Saved entries:
[Start of Attachment]
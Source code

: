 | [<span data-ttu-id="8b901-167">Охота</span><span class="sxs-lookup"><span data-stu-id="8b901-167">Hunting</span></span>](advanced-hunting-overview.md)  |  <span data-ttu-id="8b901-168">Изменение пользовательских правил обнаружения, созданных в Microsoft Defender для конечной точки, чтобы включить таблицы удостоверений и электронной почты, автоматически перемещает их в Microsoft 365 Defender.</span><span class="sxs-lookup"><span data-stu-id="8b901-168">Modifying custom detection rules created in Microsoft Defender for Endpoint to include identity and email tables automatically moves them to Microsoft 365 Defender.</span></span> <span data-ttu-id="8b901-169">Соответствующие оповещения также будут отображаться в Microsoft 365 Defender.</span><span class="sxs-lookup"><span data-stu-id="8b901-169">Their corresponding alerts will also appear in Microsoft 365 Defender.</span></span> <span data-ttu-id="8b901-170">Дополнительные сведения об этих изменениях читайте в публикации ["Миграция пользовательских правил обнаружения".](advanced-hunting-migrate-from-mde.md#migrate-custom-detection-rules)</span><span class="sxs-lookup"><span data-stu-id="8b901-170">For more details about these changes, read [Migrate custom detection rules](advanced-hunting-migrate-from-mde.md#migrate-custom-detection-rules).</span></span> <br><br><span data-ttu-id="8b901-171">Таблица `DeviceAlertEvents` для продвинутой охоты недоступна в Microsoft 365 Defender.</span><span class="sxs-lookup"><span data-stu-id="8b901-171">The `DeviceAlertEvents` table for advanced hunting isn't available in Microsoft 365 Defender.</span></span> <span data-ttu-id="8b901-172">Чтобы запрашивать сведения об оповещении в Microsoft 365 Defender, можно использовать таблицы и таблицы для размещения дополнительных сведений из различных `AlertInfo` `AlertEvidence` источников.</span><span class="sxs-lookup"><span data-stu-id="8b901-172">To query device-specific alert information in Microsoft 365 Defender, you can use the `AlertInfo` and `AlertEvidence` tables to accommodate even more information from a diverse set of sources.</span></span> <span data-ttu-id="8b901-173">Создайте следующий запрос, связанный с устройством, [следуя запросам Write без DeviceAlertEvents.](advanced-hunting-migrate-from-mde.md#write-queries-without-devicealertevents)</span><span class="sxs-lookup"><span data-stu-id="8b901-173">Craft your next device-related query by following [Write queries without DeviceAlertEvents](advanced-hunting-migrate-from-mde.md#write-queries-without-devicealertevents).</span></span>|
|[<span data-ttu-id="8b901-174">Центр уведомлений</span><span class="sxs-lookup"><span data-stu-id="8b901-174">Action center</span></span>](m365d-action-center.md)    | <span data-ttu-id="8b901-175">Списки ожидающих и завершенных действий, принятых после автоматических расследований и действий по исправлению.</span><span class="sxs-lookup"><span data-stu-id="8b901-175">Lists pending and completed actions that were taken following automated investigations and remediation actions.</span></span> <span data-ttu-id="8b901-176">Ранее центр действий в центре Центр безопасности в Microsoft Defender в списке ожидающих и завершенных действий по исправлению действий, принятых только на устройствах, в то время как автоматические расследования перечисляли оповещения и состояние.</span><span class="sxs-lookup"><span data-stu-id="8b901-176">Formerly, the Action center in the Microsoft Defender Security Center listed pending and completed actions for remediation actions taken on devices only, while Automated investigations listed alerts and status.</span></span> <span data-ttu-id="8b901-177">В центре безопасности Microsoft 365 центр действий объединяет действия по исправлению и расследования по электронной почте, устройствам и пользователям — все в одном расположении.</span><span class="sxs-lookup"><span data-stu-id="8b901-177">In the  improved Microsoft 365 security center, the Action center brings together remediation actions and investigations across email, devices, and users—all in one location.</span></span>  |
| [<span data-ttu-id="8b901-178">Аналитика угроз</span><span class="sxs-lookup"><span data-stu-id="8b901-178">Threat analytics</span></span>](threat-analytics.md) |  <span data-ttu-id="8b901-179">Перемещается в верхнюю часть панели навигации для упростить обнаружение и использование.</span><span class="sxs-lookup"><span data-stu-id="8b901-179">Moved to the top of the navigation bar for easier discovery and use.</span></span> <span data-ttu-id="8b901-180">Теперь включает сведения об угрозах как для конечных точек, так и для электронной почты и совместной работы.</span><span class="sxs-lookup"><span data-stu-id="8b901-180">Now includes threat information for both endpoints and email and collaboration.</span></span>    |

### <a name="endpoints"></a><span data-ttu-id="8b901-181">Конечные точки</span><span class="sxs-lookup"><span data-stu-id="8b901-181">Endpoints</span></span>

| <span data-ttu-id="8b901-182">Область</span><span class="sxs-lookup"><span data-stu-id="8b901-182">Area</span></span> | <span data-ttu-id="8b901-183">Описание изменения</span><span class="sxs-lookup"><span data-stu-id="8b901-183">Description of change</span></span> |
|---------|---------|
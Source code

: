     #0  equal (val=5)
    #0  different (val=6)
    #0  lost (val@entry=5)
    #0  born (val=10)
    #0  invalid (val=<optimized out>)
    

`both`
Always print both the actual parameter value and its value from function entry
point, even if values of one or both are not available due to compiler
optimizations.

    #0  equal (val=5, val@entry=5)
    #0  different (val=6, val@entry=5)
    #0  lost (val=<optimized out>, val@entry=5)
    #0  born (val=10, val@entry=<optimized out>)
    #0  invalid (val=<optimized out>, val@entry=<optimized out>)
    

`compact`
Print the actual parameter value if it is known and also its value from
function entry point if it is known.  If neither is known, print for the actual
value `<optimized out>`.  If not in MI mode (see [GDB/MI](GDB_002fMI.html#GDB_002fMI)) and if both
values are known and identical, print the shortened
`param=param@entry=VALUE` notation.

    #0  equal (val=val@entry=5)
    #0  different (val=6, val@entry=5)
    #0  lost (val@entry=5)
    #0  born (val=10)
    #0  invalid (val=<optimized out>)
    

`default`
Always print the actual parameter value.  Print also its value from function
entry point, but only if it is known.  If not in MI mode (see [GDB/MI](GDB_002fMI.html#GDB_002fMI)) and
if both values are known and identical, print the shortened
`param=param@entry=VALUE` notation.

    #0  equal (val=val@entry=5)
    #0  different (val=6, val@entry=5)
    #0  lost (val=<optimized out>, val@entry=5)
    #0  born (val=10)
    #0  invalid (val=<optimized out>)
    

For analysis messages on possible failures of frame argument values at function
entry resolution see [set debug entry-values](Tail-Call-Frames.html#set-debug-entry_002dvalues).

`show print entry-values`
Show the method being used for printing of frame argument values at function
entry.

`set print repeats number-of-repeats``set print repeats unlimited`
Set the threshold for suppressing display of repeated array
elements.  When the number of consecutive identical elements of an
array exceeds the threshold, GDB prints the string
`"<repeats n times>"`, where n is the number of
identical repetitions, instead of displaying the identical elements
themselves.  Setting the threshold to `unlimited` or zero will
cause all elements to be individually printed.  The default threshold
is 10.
[End of Attachment]
# Problem statement
Each line above that contains "only" must be copied out.

# Response for this exercise
|[<span data-ttu-id="8b901-174">Центр уведомлений</span><span class="sxs-lookup"><span data-stu-id="8b901-174">Action center</span></span>](m365d-action-center.md)    | <span data-ttu-id="8b901-175">Списки ожидающих и завершенных действий, принятых после автоматических расследований и действий по исправлению.</span><span class="sxs-lookup"><span data-stu-id="8b901-175">Lists pending and completed actions that were taken following automated investigations and remediation actions.</span></span> <span data-ttu-id="8b901-176">Ранее центр действий в центре Центр безопасности в Microsoft Defender в списке ожидающих и завершенных действий по исправлению действий, принятых только на устройствах, в то время как автоматические расследования перечисляли оповещения и состояние.</span><span class="sxs-lookup"><span data-stu-id="8b901-176">Formerly, the Action center in the Microsoft Defender Security Center listed pending and completed actions for remediation actions taken on devices only, while Automated investigations listed alerts and status.</span></span> <span data-ttu-id="8b901-177">В центре безопасности Microsoft 365 центр действий объединяет действия по исправлению и расследования по электронной почте, устройствам и пользователям — все в одном расположении.</span><span class="sxs-lookup"><span data-stu-id="8b901-177">In the  improved Microsoft 365 security center, the Action center brings together remediation actions and investigations across email, devices, and users—all in one location.</span></span>  |
entry point, but only if it is known.  If not in MI mode (see [GDB/MI](GDB_002fMI.html#GDB_002fMI)) and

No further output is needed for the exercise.